Some of those safeguards are already being adopted. Lavid said some protocols have been including circuit breakers, transaction monitoring, multisig controls, and runtime protections into their operations.
These systems can reduce losses by limiting an attack before funds leave a protocol or by giving teams time to intervene when activity moves outside expected patterns.
That response carries a trade-off. Circuit breakers, multisig controls, and emergency pauses can protect users during an incident, but they also introduce more human discretion into systems built around open access and automated execution.

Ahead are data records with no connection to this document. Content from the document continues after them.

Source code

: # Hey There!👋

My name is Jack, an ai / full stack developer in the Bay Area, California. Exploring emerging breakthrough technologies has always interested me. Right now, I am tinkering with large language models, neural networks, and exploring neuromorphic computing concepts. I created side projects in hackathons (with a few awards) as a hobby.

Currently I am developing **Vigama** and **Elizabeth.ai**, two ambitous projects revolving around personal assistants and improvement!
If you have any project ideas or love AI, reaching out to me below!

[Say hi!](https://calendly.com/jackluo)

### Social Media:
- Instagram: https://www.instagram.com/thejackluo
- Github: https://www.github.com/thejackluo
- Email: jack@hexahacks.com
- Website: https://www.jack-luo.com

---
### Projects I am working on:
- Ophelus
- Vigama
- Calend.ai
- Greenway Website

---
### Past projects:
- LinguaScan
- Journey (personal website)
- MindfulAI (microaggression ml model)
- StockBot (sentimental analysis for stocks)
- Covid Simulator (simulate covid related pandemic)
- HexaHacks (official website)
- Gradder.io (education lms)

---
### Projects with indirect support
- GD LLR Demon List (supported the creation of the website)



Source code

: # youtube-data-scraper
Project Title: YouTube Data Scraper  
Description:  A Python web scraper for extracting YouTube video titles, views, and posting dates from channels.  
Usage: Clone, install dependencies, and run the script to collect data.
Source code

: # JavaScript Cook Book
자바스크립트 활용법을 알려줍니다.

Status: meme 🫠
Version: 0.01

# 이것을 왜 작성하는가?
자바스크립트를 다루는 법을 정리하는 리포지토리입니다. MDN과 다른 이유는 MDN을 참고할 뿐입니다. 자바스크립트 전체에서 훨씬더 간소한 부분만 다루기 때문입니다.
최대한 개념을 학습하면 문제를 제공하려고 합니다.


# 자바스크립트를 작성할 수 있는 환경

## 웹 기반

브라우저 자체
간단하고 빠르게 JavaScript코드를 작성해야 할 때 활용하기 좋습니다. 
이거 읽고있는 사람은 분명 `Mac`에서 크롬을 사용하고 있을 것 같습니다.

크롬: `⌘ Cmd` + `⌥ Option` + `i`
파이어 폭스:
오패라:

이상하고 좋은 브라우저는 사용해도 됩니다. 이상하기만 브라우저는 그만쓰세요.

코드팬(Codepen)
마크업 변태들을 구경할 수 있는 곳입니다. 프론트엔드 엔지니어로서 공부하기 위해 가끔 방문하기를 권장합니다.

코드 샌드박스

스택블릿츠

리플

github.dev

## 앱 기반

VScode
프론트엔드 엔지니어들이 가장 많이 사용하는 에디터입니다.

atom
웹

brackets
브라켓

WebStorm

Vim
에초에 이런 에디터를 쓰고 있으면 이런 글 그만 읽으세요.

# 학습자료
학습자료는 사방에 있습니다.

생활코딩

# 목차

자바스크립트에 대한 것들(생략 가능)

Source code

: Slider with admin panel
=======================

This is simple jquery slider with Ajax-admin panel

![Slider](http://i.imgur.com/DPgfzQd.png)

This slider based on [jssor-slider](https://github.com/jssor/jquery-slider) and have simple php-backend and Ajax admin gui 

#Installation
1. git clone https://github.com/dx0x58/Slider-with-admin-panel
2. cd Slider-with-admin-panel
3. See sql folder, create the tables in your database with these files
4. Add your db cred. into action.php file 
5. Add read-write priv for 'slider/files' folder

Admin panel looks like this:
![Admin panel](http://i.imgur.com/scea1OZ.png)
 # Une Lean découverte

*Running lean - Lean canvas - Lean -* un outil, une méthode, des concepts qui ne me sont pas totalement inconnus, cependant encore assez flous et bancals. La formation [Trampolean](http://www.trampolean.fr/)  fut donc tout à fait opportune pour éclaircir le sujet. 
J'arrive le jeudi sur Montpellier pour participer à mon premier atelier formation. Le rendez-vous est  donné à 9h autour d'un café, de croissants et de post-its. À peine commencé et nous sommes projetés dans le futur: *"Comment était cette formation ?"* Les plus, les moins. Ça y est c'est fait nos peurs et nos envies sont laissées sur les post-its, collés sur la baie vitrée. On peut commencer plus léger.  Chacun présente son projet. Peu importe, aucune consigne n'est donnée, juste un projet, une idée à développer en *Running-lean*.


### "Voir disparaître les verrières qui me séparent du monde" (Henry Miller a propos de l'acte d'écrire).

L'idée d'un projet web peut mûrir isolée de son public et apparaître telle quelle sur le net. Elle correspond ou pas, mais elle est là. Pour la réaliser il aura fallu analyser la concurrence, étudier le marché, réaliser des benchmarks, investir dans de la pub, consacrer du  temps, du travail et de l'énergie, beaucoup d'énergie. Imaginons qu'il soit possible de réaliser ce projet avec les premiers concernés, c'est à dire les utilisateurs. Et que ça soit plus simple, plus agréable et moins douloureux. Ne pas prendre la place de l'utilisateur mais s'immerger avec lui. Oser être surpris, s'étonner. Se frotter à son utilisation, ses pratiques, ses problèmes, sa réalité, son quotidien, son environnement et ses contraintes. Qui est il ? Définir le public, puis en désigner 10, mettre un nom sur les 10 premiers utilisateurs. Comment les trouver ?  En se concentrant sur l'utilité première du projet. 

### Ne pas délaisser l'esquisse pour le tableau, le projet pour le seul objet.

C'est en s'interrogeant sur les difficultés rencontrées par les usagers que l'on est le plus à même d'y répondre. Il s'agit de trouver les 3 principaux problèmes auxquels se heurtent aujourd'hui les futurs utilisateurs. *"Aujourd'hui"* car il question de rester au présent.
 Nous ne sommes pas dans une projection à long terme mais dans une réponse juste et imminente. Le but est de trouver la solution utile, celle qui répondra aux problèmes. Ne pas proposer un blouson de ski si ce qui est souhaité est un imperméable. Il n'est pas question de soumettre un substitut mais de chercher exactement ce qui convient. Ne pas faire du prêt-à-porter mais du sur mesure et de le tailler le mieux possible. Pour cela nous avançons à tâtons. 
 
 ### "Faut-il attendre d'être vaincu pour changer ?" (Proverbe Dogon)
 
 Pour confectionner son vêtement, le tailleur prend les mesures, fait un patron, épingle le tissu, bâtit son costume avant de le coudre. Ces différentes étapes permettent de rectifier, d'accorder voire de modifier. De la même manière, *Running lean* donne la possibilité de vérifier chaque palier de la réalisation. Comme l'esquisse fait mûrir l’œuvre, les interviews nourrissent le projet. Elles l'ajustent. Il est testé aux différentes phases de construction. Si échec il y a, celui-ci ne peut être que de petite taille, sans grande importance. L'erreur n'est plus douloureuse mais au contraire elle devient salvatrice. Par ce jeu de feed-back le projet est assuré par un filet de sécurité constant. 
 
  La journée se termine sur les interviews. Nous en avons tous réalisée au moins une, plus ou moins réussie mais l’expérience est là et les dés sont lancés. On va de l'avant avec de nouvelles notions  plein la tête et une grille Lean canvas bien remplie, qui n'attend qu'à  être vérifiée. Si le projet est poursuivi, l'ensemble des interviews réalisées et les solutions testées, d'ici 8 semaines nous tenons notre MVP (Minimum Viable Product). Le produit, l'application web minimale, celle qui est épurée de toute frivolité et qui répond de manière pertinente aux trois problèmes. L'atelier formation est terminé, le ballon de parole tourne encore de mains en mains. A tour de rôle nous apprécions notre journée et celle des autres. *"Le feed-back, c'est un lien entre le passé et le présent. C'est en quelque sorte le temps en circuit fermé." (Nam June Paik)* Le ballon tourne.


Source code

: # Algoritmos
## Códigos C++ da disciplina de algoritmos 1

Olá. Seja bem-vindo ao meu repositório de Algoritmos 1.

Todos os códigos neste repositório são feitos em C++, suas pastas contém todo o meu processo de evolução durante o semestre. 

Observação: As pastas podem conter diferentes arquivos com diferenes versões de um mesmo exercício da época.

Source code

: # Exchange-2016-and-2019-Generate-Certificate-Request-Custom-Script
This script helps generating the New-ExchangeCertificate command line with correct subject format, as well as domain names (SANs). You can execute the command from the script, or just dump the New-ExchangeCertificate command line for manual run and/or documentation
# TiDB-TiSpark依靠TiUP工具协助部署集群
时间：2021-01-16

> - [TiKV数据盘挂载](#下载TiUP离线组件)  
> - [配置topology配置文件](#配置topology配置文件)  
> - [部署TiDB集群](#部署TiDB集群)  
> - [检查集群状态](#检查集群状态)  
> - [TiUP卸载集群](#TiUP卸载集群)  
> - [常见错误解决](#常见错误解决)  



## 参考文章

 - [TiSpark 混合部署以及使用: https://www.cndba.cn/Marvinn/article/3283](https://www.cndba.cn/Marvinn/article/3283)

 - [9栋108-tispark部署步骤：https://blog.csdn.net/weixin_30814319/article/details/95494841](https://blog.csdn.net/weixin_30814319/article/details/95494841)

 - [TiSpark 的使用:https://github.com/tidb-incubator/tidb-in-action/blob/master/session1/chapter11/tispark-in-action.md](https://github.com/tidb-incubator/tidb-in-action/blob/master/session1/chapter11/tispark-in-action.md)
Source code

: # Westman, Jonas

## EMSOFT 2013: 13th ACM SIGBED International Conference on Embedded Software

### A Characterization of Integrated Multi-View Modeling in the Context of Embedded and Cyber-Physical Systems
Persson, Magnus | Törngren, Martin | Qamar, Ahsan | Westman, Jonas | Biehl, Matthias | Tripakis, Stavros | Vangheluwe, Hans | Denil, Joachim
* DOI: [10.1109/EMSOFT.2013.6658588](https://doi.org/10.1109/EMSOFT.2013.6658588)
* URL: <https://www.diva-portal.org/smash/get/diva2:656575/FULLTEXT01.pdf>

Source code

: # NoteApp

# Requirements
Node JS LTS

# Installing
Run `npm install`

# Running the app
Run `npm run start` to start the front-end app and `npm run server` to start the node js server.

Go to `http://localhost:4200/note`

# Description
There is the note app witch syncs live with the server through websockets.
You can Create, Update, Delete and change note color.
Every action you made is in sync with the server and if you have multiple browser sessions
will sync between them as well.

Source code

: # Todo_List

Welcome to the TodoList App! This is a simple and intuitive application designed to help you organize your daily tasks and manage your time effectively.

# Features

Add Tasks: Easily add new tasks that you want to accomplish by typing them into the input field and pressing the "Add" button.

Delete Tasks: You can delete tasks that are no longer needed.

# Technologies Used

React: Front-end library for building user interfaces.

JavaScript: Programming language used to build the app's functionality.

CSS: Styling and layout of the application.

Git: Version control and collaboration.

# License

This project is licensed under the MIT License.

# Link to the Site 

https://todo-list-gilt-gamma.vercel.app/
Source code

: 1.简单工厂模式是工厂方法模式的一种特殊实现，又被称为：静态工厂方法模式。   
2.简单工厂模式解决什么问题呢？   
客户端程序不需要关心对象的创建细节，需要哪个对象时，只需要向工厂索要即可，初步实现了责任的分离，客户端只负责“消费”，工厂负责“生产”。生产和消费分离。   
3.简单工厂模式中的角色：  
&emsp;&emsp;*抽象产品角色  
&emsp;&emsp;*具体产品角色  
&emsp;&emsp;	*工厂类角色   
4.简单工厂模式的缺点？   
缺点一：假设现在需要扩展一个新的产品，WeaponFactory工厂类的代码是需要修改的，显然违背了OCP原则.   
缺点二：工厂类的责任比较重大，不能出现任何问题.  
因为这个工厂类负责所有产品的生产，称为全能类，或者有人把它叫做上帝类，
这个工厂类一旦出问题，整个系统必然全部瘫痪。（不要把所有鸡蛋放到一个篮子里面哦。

As AI increases the speed of attacks, DeFi may have to adopt more defensive measures to preserve user confidence.
Meanwhile, Richard Liu, co-founder of Huma Finance, said the sector should focus less on eliminating every possible failure and more on reducing the damage when failures occur.
He compared the current moment to the early development of digital commerce, where credit card networks continued to grow even as fraud remained part of the system.
Those networks managed the risk through real-time detection, transaction limits, tokenization, insurance, and liability rules. Liu said DeFi needs a similar approach, with systems designed so that a single compromised key, a configuration error, or a bug cannot drain an entire liquidity pool.
That means the next phase of DeFi security may be judged by blast radius. Protocols will need tighter limits on privileged roles, stronger key management, conservative exposure caps, better oracle design, transaction-level monitoring, and pre-execution blocking. Insurance, bug bounties, and live response teams could also become more important for platforms handling large amounts of user capital.
For users, the practical response may become more selective. Pseudonymous Yearn Finance developer Banteg said he disagrees with exiting all DeFi positions, but he acknowledges the asymmetry is real. His advice was to avoid new and exotic protocols and focus on older, more tested systems.
That caution could shape where capital goes next. Mature protocols with simpler designs, longer operating histories, and clearer controls may be better positioned to retain users. Protocols built around complex integrations or high yields may face more scrutiny as AI makes weak points easier to find.